Ground state properties of medium-heavy nuclei with a realistic interaction

Abstract

The Brueckner $G$ matrix appropriate for medium-heavy nuclei is obtained from the Reid soft-core nucleon-nucleon potential. The $G$ matrix is strongly affected by the Pauli operator $Q$, which is treated exactly (no angle averaging). Within the range of valence space energies $G$ has a weak dependence on the starting energy $\ensuremath{\omega}$. Ground state properties of deformed rare earth nuclei ($Z=64\ensuremath{-}76,N=90\ensuremath{-}102$) and spherical semimagic nuclei ($\mathrm{Sn},\mathrm{Pb},N=82,N=126$) have been calculated in the Hartree-Fock-Bogoliubov approximation with an inert core of 110 nucleons.

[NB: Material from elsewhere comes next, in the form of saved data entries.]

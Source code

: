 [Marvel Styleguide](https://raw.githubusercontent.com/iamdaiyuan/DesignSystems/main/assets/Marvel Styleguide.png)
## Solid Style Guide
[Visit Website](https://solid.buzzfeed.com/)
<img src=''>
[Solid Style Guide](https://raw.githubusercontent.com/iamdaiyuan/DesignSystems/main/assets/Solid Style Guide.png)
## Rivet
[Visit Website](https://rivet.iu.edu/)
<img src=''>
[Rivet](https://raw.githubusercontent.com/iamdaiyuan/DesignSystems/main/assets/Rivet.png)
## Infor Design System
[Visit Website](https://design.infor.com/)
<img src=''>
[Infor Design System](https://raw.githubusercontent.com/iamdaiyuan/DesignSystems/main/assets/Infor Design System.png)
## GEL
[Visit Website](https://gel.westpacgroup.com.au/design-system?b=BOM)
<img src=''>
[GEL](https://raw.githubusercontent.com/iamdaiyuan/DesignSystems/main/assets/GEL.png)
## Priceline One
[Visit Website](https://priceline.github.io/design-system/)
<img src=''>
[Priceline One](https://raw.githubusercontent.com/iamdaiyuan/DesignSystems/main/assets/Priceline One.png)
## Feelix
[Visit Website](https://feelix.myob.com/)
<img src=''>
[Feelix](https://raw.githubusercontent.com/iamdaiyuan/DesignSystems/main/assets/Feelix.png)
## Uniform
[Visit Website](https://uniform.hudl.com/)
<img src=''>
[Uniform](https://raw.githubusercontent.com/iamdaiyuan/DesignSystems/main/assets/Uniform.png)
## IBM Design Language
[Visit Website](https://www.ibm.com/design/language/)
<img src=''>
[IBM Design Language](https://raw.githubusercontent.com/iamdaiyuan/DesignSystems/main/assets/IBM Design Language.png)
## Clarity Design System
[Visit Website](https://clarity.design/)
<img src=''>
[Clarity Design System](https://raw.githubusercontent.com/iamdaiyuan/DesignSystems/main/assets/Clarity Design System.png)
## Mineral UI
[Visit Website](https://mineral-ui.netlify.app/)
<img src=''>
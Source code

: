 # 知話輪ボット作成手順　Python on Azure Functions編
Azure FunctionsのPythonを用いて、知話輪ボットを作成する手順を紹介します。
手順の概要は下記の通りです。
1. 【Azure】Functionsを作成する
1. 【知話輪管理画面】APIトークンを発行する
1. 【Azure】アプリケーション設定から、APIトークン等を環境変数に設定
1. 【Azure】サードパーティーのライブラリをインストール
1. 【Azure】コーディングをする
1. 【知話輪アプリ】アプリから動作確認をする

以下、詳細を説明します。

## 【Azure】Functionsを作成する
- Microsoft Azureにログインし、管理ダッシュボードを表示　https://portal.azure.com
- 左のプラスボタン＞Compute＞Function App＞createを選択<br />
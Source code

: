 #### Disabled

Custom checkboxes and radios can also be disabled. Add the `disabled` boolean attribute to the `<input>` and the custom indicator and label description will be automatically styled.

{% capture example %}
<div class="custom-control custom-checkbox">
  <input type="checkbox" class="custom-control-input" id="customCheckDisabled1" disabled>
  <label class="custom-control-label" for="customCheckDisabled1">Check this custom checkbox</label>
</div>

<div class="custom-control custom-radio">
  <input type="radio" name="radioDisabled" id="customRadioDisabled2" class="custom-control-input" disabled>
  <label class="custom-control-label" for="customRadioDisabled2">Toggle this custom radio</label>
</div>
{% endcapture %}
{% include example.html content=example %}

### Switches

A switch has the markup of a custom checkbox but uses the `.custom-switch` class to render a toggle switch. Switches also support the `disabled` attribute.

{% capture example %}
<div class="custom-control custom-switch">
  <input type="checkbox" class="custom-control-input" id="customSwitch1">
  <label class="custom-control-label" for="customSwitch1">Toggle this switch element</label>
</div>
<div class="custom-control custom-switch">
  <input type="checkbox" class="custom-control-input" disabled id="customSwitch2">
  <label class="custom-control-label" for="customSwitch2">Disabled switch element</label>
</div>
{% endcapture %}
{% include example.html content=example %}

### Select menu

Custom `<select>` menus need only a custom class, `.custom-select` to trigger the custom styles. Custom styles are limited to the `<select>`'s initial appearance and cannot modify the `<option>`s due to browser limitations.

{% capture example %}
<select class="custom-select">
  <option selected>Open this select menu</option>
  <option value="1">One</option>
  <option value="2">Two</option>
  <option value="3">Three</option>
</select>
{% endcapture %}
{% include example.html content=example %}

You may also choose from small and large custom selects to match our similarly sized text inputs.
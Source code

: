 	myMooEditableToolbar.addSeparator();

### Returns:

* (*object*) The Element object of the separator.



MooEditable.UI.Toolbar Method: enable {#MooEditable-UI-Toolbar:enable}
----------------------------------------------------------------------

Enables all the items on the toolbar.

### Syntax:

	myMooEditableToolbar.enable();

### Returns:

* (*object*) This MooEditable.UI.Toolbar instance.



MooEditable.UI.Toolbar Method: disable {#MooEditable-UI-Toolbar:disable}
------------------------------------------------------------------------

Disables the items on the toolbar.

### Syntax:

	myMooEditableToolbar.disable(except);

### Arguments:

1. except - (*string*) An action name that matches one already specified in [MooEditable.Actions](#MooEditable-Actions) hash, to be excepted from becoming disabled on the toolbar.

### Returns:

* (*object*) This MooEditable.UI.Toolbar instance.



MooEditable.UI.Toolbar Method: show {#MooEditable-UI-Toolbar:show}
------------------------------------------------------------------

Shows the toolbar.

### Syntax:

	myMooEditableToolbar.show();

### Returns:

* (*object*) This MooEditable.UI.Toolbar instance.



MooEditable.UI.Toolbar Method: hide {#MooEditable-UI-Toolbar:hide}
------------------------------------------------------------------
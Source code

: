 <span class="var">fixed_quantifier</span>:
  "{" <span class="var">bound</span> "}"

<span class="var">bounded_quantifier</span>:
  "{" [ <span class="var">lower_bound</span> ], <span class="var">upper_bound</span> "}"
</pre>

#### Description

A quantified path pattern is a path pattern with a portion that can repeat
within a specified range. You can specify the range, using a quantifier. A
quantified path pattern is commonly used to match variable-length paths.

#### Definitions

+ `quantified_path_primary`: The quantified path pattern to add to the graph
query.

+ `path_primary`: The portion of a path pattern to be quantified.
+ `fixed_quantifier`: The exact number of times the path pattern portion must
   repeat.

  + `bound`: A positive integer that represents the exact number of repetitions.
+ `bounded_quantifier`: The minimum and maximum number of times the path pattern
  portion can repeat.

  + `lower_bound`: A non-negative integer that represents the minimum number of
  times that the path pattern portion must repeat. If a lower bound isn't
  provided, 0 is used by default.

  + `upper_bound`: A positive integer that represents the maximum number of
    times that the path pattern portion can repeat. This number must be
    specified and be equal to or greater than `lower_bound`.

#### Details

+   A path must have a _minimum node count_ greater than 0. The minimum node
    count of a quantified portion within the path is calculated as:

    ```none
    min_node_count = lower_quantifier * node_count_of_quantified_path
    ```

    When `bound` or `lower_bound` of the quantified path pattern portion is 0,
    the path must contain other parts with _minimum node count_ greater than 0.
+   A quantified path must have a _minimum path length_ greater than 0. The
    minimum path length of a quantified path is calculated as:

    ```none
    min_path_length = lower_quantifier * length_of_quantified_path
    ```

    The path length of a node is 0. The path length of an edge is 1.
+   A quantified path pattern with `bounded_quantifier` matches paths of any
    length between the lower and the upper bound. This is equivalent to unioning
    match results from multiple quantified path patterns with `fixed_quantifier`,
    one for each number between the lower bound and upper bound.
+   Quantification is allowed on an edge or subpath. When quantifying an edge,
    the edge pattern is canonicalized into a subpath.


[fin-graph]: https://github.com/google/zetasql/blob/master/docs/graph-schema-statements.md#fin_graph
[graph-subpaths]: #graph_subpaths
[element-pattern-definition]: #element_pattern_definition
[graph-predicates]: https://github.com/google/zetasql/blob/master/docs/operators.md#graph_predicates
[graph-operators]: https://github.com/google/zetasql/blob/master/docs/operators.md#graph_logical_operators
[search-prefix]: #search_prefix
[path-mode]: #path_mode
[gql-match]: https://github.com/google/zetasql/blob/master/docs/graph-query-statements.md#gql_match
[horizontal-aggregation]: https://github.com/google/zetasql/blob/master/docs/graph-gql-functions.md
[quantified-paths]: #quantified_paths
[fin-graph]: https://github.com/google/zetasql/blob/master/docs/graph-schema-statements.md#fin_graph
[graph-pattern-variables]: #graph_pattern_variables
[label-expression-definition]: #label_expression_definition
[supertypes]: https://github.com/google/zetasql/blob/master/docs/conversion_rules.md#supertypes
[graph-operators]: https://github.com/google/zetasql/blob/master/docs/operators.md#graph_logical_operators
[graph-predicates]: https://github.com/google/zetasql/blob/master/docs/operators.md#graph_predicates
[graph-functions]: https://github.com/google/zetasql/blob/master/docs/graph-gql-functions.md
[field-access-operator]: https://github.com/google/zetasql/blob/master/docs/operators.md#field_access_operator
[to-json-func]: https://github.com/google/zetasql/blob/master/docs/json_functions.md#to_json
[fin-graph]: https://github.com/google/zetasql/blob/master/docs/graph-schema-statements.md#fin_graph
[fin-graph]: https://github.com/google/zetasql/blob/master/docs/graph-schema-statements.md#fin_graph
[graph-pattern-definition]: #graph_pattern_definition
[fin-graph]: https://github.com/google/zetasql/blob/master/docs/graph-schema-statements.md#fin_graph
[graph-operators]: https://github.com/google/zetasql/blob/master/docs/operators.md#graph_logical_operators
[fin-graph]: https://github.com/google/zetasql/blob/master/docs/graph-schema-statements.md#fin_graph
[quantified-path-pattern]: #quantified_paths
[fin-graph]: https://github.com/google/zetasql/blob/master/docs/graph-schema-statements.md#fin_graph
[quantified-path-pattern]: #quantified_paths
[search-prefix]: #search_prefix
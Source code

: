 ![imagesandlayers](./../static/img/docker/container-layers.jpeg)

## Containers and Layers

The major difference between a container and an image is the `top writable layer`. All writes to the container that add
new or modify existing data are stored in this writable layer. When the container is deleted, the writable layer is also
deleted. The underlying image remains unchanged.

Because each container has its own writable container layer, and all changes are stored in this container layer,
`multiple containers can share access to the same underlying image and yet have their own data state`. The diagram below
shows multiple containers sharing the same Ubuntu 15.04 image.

Deformations and pair gaps are both determined by the $G$ matrix. The systematic experimental dependence of ${\ensuremath{\epsilon}}_{\mathrm{spherical}}$, ${\ensuremath{\beta}}_{2}$, ${\ensuremath{\beta}}_{4}$, ${\ensuremath{\Delta}}_{p}$, ${\ensuremath{\Delta}}_{n}$, and ${E}_{\mathrm{po}}$ (prolate-oblate energy difference) on $N$ and $Z$ is reproduced. However, the magnitudes of ${\ensuremath{\beta}}_{2}$, ${\ensuremath{\Delta}}_{n}$, and ${E}_{\mathrm{po}}$ are too small. This may be largely due to the lack of isospin dependence of the oscillator basis states. ${\ensuremath{\beta}}_{2}$ and ${E}_{\mathrm{po}}$ could receive additional significant contributions from core polarization of the 110 particle core which is neglected here. The Hartree-Fock-Bogoliubov ground states obtained with this realistic interaction provide a reasonable foundation for high spin calculations.NUCLEAR STRUCTURE Brueckner reaction matrix; Hartree-Fock-Bogoliubov theory; ground state properties of medium-heavy nuclei.